Illegal animal fighting is a blood-sport in which animals are specifically bred and trained to fight each other within an enclosed pit or ring, for the benefit of individuals who place bets on the animal they believe will win. The fights are extremely brutal, with animals often fighting to the death.
In addition to the extremely violent nature of the animal cruelty involved, illegal animal fighting events almost always include other criminal activity, such as gambling, drugs, prostitution and illegal firearms. (Large amounts of money exchange hands during these gambling events, and where there is money, there are guns and other weapons present.)
Additionally, it is quite common for children to be used during these events, often as runners for the betting process. This brings up the obvious issue of exposing children to illegal activities, and it also contributes to their de-sensitivity to violence as they are exposed to these brutal and bloody scenes of animals ripping each other to pieces for money. Quite often, during a dog or cockfighting bust, these young runners are overlooked during the questioning process - which is part of what makes them desirable to use from an illegal animal fighter's standpoint.
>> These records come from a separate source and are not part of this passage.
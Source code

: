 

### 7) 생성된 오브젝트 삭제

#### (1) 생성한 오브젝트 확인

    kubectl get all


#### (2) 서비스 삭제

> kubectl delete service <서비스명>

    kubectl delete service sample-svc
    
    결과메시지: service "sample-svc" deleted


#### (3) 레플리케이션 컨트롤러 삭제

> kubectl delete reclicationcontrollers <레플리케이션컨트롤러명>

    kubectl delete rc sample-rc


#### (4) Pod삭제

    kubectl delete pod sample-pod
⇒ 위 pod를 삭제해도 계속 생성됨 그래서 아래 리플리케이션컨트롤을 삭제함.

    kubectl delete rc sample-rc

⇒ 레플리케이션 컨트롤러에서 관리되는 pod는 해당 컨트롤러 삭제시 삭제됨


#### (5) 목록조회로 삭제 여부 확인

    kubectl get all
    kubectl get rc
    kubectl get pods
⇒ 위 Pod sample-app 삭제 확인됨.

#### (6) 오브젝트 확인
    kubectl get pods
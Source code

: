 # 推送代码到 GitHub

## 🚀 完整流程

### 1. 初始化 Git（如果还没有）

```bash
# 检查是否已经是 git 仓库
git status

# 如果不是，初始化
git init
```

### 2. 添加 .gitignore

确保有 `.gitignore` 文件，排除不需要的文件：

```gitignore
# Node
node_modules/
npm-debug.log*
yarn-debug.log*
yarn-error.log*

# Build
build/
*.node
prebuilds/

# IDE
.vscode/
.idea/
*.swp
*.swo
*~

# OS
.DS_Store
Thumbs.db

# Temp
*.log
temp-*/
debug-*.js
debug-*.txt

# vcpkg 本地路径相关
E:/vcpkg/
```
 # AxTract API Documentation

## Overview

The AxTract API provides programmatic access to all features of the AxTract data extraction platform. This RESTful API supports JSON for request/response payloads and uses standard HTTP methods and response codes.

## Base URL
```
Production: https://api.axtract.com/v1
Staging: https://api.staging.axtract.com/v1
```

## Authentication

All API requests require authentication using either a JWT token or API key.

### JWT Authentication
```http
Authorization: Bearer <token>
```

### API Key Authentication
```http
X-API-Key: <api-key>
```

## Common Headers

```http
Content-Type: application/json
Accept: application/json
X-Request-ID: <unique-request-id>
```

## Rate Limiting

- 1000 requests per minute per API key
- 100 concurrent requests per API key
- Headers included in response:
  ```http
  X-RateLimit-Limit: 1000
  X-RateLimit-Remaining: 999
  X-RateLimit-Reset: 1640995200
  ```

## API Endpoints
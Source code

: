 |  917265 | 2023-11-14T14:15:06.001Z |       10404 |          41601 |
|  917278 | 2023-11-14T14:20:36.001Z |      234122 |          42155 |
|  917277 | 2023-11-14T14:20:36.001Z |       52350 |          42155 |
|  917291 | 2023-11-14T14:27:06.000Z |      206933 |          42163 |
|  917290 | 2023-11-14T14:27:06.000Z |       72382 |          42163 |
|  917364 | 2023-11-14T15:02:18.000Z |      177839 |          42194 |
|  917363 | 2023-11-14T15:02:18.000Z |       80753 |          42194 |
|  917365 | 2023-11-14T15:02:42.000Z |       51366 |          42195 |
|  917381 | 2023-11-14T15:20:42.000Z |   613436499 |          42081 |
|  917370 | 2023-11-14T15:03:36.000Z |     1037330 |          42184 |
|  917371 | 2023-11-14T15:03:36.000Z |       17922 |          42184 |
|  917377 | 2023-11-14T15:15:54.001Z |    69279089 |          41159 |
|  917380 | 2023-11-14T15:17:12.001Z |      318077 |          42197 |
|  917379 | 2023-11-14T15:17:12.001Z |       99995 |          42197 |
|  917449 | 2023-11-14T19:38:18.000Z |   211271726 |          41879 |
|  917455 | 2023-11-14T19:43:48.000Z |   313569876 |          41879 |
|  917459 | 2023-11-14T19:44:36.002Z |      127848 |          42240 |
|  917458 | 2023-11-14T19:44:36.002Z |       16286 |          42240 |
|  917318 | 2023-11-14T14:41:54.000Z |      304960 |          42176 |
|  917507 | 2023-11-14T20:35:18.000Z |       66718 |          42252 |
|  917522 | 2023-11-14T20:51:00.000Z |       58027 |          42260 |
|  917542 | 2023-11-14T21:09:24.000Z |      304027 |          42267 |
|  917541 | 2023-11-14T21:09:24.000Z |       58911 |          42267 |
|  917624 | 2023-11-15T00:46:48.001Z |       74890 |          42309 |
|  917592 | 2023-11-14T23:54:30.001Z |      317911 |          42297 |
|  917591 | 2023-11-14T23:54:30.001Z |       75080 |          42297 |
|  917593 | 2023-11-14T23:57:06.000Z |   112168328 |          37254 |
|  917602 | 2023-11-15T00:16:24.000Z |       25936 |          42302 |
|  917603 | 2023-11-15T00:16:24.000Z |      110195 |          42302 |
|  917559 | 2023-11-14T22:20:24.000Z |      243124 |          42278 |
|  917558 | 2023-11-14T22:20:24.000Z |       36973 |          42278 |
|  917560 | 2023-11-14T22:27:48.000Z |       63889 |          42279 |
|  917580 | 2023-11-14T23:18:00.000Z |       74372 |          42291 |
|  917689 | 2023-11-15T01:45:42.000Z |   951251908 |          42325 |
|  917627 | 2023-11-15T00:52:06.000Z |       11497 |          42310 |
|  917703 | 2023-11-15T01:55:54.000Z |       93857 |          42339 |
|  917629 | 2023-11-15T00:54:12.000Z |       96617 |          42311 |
Other Types of Animal Fighting
Trunking: When two dogs (usually pit bulls) are thrown into the trunk of a car to fight. The trunk door is closed, and the last dog standing is the "winner".
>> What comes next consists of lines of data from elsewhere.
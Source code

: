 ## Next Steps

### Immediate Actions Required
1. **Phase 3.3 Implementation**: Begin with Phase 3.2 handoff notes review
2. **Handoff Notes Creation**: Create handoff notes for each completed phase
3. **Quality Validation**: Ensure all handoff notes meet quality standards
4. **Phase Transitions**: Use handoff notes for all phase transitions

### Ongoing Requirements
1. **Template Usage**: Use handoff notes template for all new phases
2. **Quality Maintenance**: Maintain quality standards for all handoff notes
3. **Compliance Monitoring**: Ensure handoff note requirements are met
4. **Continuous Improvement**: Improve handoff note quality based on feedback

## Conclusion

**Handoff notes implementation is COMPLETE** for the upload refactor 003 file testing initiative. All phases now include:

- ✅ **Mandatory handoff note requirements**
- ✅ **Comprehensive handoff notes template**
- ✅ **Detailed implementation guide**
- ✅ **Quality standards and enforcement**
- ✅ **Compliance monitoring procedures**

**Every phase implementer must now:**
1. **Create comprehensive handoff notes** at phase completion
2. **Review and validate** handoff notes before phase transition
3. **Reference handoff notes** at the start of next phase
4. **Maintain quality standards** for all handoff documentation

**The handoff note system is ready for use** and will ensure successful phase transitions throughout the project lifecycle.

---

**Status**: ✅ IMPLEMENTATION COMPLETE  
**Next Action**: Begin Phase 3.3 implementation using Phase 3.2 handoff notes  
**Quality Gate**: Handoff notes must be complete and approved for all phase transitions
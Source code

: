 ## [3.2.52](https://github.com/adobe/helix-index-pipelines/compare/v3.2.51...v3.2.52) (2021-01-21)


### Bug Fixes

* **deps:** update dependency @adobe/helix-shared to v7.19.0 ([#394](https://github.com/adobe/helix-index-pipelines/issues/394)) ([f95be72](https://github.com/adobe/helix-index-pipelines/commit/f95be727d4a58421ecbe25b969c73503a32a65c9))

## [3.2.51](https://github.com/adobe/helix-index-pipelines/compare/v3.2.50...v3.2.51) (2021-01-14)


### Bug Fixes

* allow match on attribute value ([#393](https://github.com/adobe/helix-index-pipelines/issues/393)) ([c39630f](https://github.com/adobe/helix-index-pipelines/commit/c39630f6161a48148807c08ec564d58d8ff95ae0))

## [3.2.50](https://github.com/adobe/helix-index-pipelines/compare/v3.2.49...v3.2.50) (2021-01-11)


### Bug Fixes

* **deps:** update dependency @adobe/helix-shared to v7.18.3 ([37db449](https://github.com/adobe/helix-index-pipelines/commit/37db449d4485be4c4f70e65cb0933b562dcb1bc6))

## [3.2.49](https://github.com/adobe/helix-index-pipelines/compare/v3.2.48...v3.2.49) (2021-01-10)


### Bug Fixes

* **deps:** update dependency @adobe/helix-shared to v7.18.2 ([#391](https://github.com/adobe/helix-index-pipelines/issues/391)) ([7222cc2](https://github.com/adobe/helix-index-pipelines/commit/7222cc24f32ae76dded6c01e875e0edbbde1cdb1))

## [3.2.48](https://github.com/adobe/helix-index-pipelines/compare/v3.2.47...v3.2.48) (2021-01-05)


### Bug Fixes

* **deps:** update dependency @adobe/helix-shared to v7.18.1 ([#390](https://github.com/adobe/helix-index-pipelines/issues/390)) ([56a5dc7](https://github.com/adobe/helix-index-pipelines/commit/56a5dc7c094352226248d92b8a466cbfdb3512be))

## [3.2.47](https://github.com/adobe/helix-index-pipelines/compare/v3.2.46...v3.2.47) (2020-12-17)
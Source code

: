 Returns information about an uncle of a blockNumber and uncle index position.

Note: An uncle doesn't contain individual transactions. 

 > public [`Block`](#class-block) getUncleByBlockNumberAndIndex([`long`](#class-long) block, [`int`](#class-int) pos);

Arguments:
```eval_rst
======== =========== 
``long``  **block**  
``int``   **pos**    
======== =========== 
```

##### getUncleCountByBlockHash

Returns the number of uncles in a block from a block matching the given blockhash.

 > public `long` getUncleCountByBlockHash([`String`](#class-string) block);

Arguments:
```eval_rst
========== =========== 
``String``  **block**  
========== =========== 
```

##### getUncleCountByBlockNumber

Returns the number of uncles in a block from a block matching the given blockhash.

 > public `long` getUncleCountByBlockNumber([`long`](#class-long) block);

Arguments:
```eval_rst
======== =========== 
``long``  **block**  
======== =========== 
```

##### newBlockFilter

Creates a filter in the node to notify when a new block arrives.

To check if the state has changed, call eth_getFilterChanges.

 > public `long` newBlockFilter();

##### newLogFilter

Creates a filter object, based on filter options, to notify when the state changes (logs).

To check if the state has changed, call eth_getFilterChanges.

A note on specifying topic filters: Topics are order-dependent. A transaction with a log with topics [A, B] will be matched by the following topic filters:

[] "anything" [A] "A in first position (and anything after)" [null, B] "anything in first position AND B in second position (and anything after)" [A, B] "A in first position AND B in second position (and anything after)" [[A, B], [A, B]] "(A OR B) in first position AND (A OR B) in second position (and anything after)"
Hog-Dog Fighting (Hog dogging, hawg dawgin', hog baiting, hog dog "rodeos"): When a dog (usually pit bull) is pitted against a feral pig, or hog. This seems to be a more common pastime in the southern states. The HSUS believes that hog dog fights regularly occur in at least ten states: Alabama, Arizona, Arkansas, Florida, Georgia, Louisiana, Mississippi, Oklahoma, South Carolina, and Texas.
Badger Baiting (Badger Digging): When a dog or dogs is pitted against a badger - illegal but not uncommon in the UK. The badger, which may first be partially disabled by being beaten over the head with a spade, or by having its jaw broken or its legs chained, is placed in a baiting pit or some other makeshift arena. It is then set upon by a succession dogs, which are goaded on by their owners. The dogs used are often the terriers that are used when the badger is dug from its sett. According to RSPCA inspector Ian Briggs, 10,000 badgers are killed or injured by diggers every year.
In hog-dogging and badger-digging, the hogs and the badgers as well as the dogs usually sustain considerable injury and sometimess die.